Applicants submit materials—resumes, transcripts, statements, and references—directly to host programs advertised on campus channels and professional networks like LinkedIn and society mailing lists. Selection committees composed of faculty and program directors at institutions such as Brown University, Vanderbilt University, Ohio State University, and Michigan State University evaluate candidates on academic preparedness, research interest alignment, and potential to benefit from the experience. Many sites prioritize students from underrepresented backgrounds and first-generation college students, employing blind review and standardized rubrics similar to practices at Fulbright Program selection committees and NIH training grants.
REU funding is administered through NSF directorates, including the Directorate for Biological Sciences, Directorate for Computer and Information Science and Engineering, Directorate for Engineering, Geosciences Directorate, and Mathematical and Physical Sciences Directorate. Grants cover student stipends, housing, travel, faculty and staff support, and research supplies. Host institutions manage budgets according to federal grant regulations resembling those followed by National Institutes of Health and Department of Energy awards. NSF program officers at headquarters coordinate with university administrators and institutional research offices at establishments like University of North Carolina at Chapel Hill, Texas A&M University, and University of Florida.
Evaluations indicate REU increases students’ persistence in STEM, graduate school enrollment, and publication or conference presentation rates, paralleling outcomes reported by programs such as Amgen Scholars Program and Sloan Research Fellowships alumni pathways. Alumni have matriculated to doctoral programs at institutions like MIT, Caltech, UCLA, University of Toronto, and ETH Zurich and secured positions at companies and labs including Google, Microsoft Research, IBM Research, Boeing, and SpaceX. REU sites have produced peer-reviewed articles in journals like Science, Nature, Proceedings of the National Academy of Sciences, and Physical Review Letters and contributed to datasets used by agencies such as NOAA and USGS.
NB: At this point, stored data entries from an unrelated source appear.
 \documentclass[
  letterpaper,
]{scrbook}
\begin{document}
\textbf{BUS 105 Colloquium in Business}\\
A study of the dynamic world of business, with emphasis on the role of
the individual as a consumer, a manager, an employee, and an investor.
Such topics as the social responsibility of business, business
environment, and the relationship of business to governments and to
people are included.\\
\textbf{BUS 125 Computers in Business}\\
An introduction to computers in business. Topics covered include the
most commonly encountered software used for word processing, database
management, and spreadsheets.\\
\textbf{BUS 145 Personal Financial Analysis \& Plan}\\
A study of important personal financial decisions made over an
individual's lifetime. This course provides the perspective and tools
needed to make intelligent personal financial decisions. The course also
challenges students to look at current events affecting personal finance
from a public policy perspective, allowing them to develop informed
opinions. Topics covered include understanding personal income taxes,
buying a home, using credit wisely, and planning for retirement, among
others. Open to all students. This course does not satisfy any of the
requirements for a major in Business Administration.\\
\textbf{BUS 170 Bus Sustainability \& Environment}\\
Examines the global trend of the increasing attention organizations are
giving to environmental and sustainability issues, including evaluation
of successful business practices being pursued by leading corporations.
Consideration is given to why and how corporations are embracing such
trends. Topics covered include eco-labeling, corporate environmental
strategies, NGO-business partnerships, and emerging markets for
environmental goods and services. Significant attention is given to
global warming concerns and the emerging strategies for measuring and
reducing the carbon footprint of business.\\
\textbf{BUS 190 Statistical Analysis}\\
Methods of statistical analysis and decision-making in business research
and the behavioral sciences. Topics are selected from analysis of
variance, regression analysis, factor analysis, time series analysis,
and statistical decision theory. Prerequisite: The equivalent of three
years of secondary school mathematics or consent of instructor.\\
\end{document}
Critiques focus on uneven access, variability in mentoring quality, and reliance on short-term summer formats that may marginalize students with caregiving or work obligations. Equity concerns echo debates in higher education involving institutions such as Ivy League schools and public land-grant universities over resource allocation and diversity. Additional controversies involve administrative burdens, stipend adequacy compared with living costs in cities like San Francisco, New York City, and Boston, and disputes over intellectual property when projects involve industrial partners like Pfizer, Intel Corporation, and Lockheed Martin. Many stakeholders call for reforms modeled on fellowship structures at Ford Foundation and NSF Graduate Research Fellowship Program to improve long-term outcomes.